The Drowned World is a 1962 science fiction novel by British writer J. G. Ballard. The novel depicts a post-apocalyptic future in which global warming caused by heightened solar radiation has rendered much of the Earth's surface uninhabitable. The story follows a team of scientists researching environmental developments in a flooded, abandoned London. The novel is an expansion of a novella of the same title first published in Science Fiction Adventures magazine in January 1962, Vol. 4, No. 24.

In 2010, Time Magazine named The Drowned World one of the top 10 best post-apocalyptic books. The novel has been identified as a founding text in the literary genre known as climate fiction.

Synopsis
In the mid 22nd Century, sudden violent and prolonged solar storms enlarge the Van Allen belts, leading to a deterioration of the Earth's ionosphere. Solar radiation bombards the planet, increasing temperatures, raising sea levels and imposing a tropical climate worldwide. With most of the planet no longer habitable for humans, the survivors migrate to the newly-hospitable poles.

In 2145, Dr Robert Kerans is part of a scientific survey unit under the leadership of Colonel Riggs sent to catalogue the flora and fauna of a lagoon located within what was once the city of London. The members of the expedition begin to experience strange dreams. Amidst talk of the army and scientific team moving north, Lieutenant Hardman, the only other commissioned member of the unit, flees the lagoon and instead heads south; a search team is unable to prevent his escape.

As the other inhabitants of the lagoon finally flee the searing sun and head north, Kerans and two associates, the reclusive Beatrice Dahl and fellow scientist Dr Alan Bodkin, opt to remain. A team of pirates, led by an individual named Strangman, arrives to loot treasures within the deep. When Strangman and his team drain the lagoon and expose the city beneath, both Kerans and Bodkin are disgusted; the latter attempts to blow up the flood defences and re-flood the area, but without success. With Kerans and Beatrice resigned to their fate, Strangman pursues Bodkin and kills him in revenge.
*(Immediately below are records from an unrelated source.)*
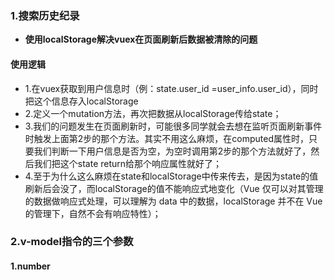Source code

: ### 1.搜索历史纪录
- **使用localStorage解决vuex在页面刷新后数据被清除的问题**

#### 使用逻辑
- 1.在vuex获取到用户信息时（例：state.user_id =user_info.user_id），同时把这个信息存入localStorage
- 2.定义一个mutation方法，再次把数据从localStorage传给state；
- 3.我们的问题发生在页面刷新时，可能很多同学就会去想在监听页面刷新事件时触发上面第2步的那个方法。其实不用这么麻烦，在computed属性时，只要我们判断一下用户信息是否为空，为空时调用第2步的那个方法就好了，然后我们把这个state return给那个响应属性就好了；
- 4.至于为什么这么麻烦在state和localStorage中传来传去，是因为state的值刷新后会没了，而localStorage的值不能响应式地变化（Vue 仅可以对其管理的数据做响应式处理，可以理解为 data 中的数据，localStorage 并不在 Vue 的管理下，自然不会有响应特性）；

### 2.v-model指令的三个参数
#### 1.number
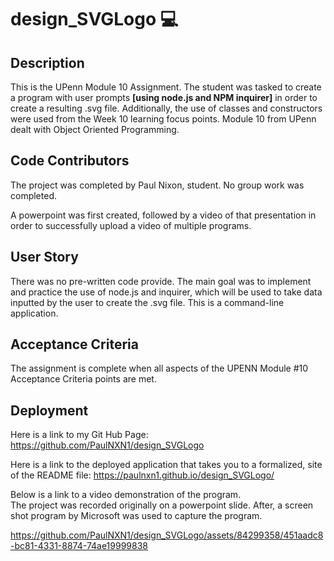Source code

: # design_SVGLogo 💻

## Description
This is the UPenn Module 10 Assignment.  The student was tasked to create a program with user prompts **[using node.js and NPM inquirer]** in order to create a resulting .svg file.  Additionally, the use of classes and constructors were used from the Week 10 learning focus points.  Module 10 from UPenn dealt with Object Oriented Programming.  


## Code Contributors
The project was completed by Paul Nixon, student. No group work was completed.

A powerpoint was first created, followed by a video of that presentation in order to successfully upload a video of multiple programs.  


## User Story
There was no pre-written code provide.   The main goal was to implement and practice the use of node.js and inquirer, which will be used to take data inputted by the user to create the .svg file.  This is a command-line application.  


## Acceptance Criteria
The assignment is complete when all aspects of the UPENN Module #10 Acceptance Criteria points are met. 


## Deployment

Here is a link to my Git Hub Page: 
https://github.com/PaulNXN1/design_SVGLogo

Here is a link to the deployed application that takes you to a formalized, site of the README file: 
https://paulnxn1.github.io/design_SVGLogo/


Below is a link to a video demonstration of the program.  
The project was recorded originally on a powerpoint slide.  After, a screen shot program by Microsoft was used to capture the program.  

https://github.com/PaulNXN1/design_SVGLogo/assets/84299358/451aadc8-bc81-4331-8874-74ae19999838

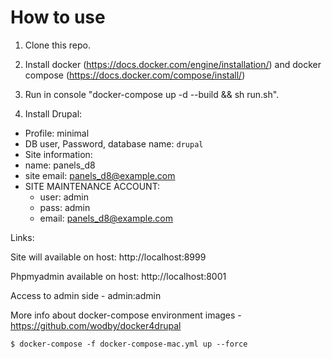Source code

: # How to use

1. Clone this repo.

2. Install  docker (https://docs.docker.com/engine/installation/) and docker compose (https://docs.docker.com/compose/install/)

3. Run in console "docker-compose up -d --build && sh run.sh".

4. Install Drupal:
 - Profile: minimal
 - DB user, Password, database name: `drupal`
 - Site information: 
  - name: panels_d8
  - site email: panels_d8@example.com
  - SITE MAINTENANCE ACCOUNT: 
    - user: admin 
    - pass: admin
    - email: panels_d8@example.com
  
Links:

Site will available on host: http://localhost:8999

Phpmyadmin available on host:  http://localhost:8001

Access to admin side - admin:admin

More info about docker-compose environment images - https://github.com/wodby/docker4drupal

`$ docker-compose -f docker-compose-mac.yml up --force`
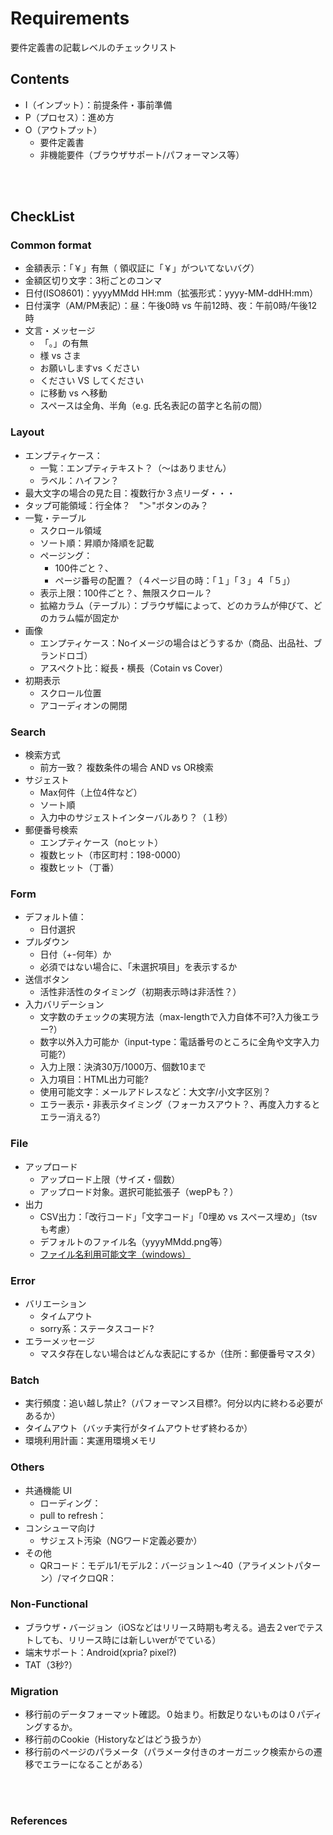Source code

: # Requirements
要件定義書の記載レベルのチェックリスト

## Contents
- I（インプット）：前提条件・事前準備
- P（プロセス）：進め方
- O（アウトプット）
  - 要件定義書
  - 非機能要件（ブラウザサポート/パフォーマンス等）
<br>
<br>

## CheckList

### Common format
- 金額表示：「￥」有無（ 領収証に「￥」がついてないバグ）
- 金額区切り文字：3桁ごとのコンマ
- 日付(ISO8601)：yyyyMMdd HH:mm（拡張形式：yyyy-MM-ddHH:mm）
- 日付漢字（AM/PM表記）：昼：午後0時 vs 午前12時、夜：午前0時/午後12時
- 文言・メッセージ 
  - 「。」の有無
  - 様 vs さま
  - お願いしますvs ください
  - ください VS してください
  - に移動 vs へ移動
  - スペースは全角、半角（e.g. 氏名表記の苗字と名前の間）

### Layout
- エンプティケース：
  - 一覧：エンプティテキスト？（〜はありません）
  - ラベル：ハイフン？
- 最大文字の場合の見た目：複数行か３点リーダ・・・
- タップ可能領域：行全体？　"＞"ボタンのみ？
- 一覧・テーブル
  - スクロール領域
  - ソート順：昇順か降順を記載
  - ページング：
    - 100件ごと？、
    - ページ番号の配置？（４ページ目の時：「１」「３」４「５」）
  - 表示上限：100件ごと？、無限スクロール？
  - 拡縮カラム（テーブル）：ブラウザ幅によって、どのカラムが伸びて、どのカラム幅が固定か
- 画像
  - エンプティケース：Noイメージの場合はどうするか（商品、出品社、ブランドロゴ）
  - アスペクト比：縦長・横長（Cotain vs Cover）
- 初期表示
  - スクロール位置
  - アコーディオンの開閉

### Search
- 検索方式
  - 前方一致？ 複数条件の場合 AND vs OR検索
- サジェスト
  - Max何件（上位4件など）
  - ソート順
  - 入力中のサジェストインターバルあり？（１秒）
- 郵便番号検索
  - エンプティケース（noヒット）
  - 複数ヒット（市区町村：198-0000）
  - 複数ヒット（丁番）

### Form
- デフォルト値：
  - 日付選択
- プルダウン
  - 日付（+-何年）か
  - 必須ではない場合に、「未選択項目」を表示するか
- 送信ボタン
  - 活性非活性のタイミング（初期表示時は非活性？）
- 入力バリデーション
  - 文字数のチェックの実現方法（max-lengthで入力自体不可?入力後エラー?）
  - 数字以外入力可能か（input-type：電話番号のところに全角や文字入力可能?）
  - 入力上限：決済30万/1000万、個数10まで
  - 入力項目：HTML出力可能?
  - 使用可能文字：メールアドレスなど：大文字/小文字区別？
  - エラー表示・非表示タイミング（フォーカスアウト？、再度入力するとエラー消える?）

### File
- アップロード
  - アップロード上限（サイズ・個数）
  - アップロード対象。選択可能拡張子（wepPも？）
- 出力
  - CSV出力：「改行コード」「文字コード」「0埋め vs スペース埋め」（tsvも考慮）
  - デフォルトのファイル名（yyyyMMdd.png等）
  - [ファイル名利用可能文字（windows）](https://learn.microsoft.com/en-us/windows/win32/fileio/naming-a-file)

### Error
- バリエーション
  - タイムアウト
  - sorry系：ステータスコード?
- エラーメッセージ
  - マスタ存在しない場合はどんな表記にするか（住所：郵便番号マスタ）

### Batch
- 実行頻度：追い越し禁止?（パフォーマンス目標?。何分以内に終わる必要があるか）
- タイムアウト（バッチ実行がタイムアウトせず終わるか）
- 環境利用計画：実運用環境メモリ

### Others
- 共通機能 UI
  - ローディング：
  - pull to refresh：
- コンシューマ向け
  - サジェスト汚染（NGワード定義必要か）
- その他
  - QRコード：モデル1/モデル2：バージョン１〜40（アライメントパターン）/マイクロQR：

### Non-Functional
- ブラウザ・バージョン（iOSなどはリリース時期も考える。過去２verでテストしても、リリース時には新しいverがでている）
- 端末サポート：Android(xpria? pixel?)
- TAT（3秒?）

### Migration
- 移行前のデータフォーマット確認。０始まり。桁数足りないものは０パディングするか。
- 移行前のCookie（Historyなどはどう扱うか）
- 移行前のページのパラメータ（パラメータ付きのオーガニック検索からの遷移でエラーになることがある）

<br><br>
### References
Strangman and his team grow suspicious of Kerans. He and Beatrice are imprisoned, while Kerans is then tortured. He survives, although severely weakened by the ordeal, and attempts to save Beatrice from her imprisonment, to little avail. With Kerans and Beatrice facing the guns of Strangman and his men, the army under Colonel Riggs returns to save them at the last moment. The authorities co-operate with Strangman rather than punish him and Kerans once more grows frustrated by the inaction, finally taking a stand and succeeding in re-flooding the lagoon where Bodkin had failed. 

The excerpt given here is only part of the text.